11- God says in the Quran: "Put your hand inside your pocket, and it will come out white, without blemish. And press your arm to your side, against fear. These are two proofs from your Lord, to Pharaoh and his dignitaries. They are truly sinful people." He said, "My Lord, I have killed one of them, and I fear they will kill me. And my brother Aaron, he is more eloquent than me, so send him with me, to help me, and to confirm my words, for I fear they will reject me." He said, "We will strengthen your arm with your brother, and We will give you authority, so they will not touch you. By virtue of Our signs, you and those who follow you will be the triumphant."" (28:32-35). Upon his return to Egypt, Moses was commanded by his Lord God to preach to Pharaoh and his affluent and powerful retinue members and courtiers and God has granted him miracles as signs to show inside the palace of Pharaoh; Moses was afraid because he inadvertently caused the death of an Egyptian man; we infer that this killed man was among the low-rank troops or retinue members who roam streets and alleys of cities as spies and keepers of order, and NOT among the high-rank retinue members who had camps, mansions, and palaces. Yet, killing this man meant a type of destruction for the awe and fear instilled by the masters into the enslaved ones; this is why the roaming troops or low-rank retinue members decided to murder Moses in secret within a scheme so as not to be punished or questioned by Moses' Pharaoh's wife who loved him as if he were her own son. Moses declared to his Lord God his fear from both low-rank and high-rank retinue members; God promised protection for Moses and Aaron.
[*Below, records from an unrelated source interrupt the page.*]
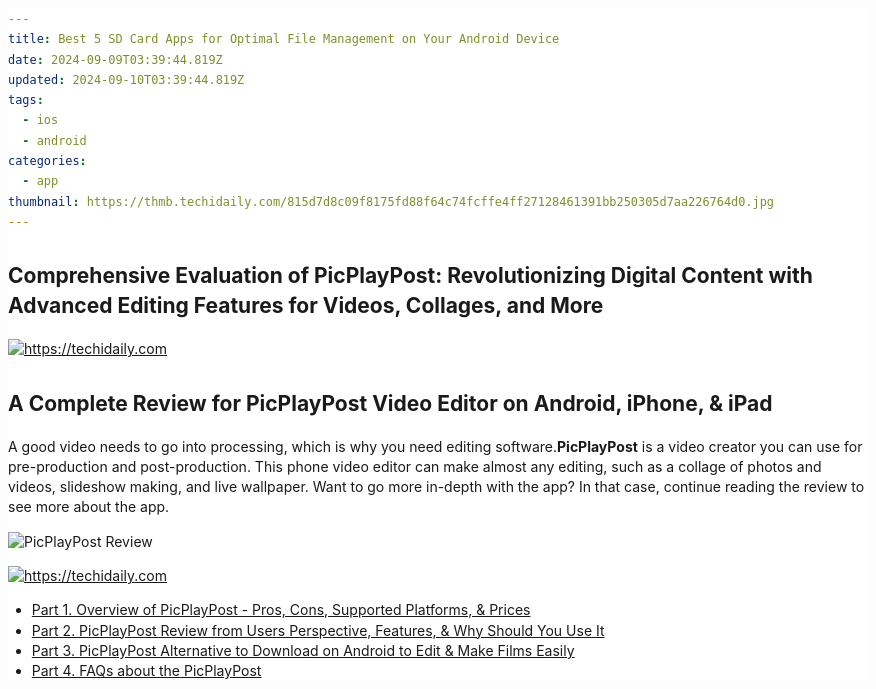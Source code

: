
 ```yaml
---
title: Best 5 SD Card Apps for Optimal File Management on Your Android Device
date: 2024-09-09T03:39:44.819Z
updated: 2024-09-10T03:39:44.819Z
tags:
  - ios
  - android
categories:
  - app
thumbnail: https://thmb.techidaily.com/815d7d8c09f8175fd88f64c74fcffe4ff27128461391bb250305d7aa226764d0.jpg
---
```


## Comprehensive Evaluation of PicPlayPost: Revolutionizing Digital Content with Advanced Editing Features for Videos, Collages, and More


<a href="https://appsumo.8odi.net/c/5597632/2123748/7443" target="_top" id="2123748">
  <img src="//a.impactradius-go.com/display-ad/7443-2123748" border="0" alt="https://techidaily.com" width="600" height="90"/>
</a>
<img height="0" width="0" src="https://appsumo.8odi.net/i/5597632/2123748/7443" style="position:absolute;visibility:hidden;" border="0" />

## A Complete Review for PicPlayPost Video Editor on Android, iPhone, & iPad

 A good video needs to go into processing, which is why you need editing software.**PicPlayPost** is a video creator you can use for pre-production and post-production. This phone video editor can make almost any editing, such as a collage of photos and videos, slideshow making, and live wallpaper. Want to go more in-depth with the app? In that case, continue reading the review to see more about the app.

![PicPlayPost Review](https://www.aiseesoft.com/images/resource/picplaypost/picplaypost-review.jpg)


<a href="https://unicoeye.pxf.io/c/5597632/2134249/18498" target="_top" id="2134249">
  <img src="//a.impactradius-go.com/display-ad/18498-2134249" border="0" alt="https://techidaily.com" width="728" height="90"/>
</a>
<img height="0" width="0" src="https://unicoeye.pxf.io/i/5597632/2134249/18498" style="position:absolute;visibility:hidden;" border="0" />

* [Part 1. Overview of PicPlayPost - Pros, Cons, Supported Platforms, & Prices](https://tools.techidaily.com/)
* [Part 2. PicPlayPost Review from Users Perspective, Features, & Why Should You Use It](https://tools.techidaily.com/)
* [Part 3. PicPlayPost Alternative to Download on Android to Edit & Make Films Easily](https://tools.techidaily.com/)
* [Part 4. FAQs about the PicPlayPost](https://tools.techidaily.com/)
12- God says in the Quran: "He and his troops acted arrogantly on earth, with no justification. They thought they would not be returned to Us. So We seized him, and his troops, and We threw them into the sea. Observe, therefore, what was the end of the oppressors. And We made them leaders calling to the Fire. And on Resurrection Day, they will not be saved. And We pursued them in this world with a curse. And on Resurrection Day, they will be among the despised." (28:39-42). Pharaoh and his people rejected the call of Moses, and Pharaoh went into extremes of disbelief, violence, and arrogance and so did his people; i.e., his deep-state members, troops, soldiers, spies, security men, retinue members, courtiers, cronies, and family members; God punished them as they drowned in the Red Sea. God made them imams/leaders to all arrogant tyrants who never believe in the Day of Judgment.    

 

Lastly:

 We perceive now the reason for the fact that the Quranic story of Moses' Pharaoh and his people is repeated in the Quranic text; i.e., the aim of these repeated details of this Quranic story is to warn and preach believers in all eras and locations. Sadly, the Muhammadans never take heed of this warning. Proof: the tyrannical pharaoh enthroned in Egypt now follows the footsteps of Moses' Pharaoh. Any ordinary person once enthroned as the ruler of Egypt, the Pharaonic spirit of tyranny haunts him and he easily forgets his past when he was never known by anyone. Is there a devilish substance in the throne of Egypt that gets up the butthole of rulers, once seated there, that makes them follow the footsteps of Moses' Pharaoh until they die or get deposed/ousted?! Why would not rulers draw useful lessons from the fall/end of their predecessors?!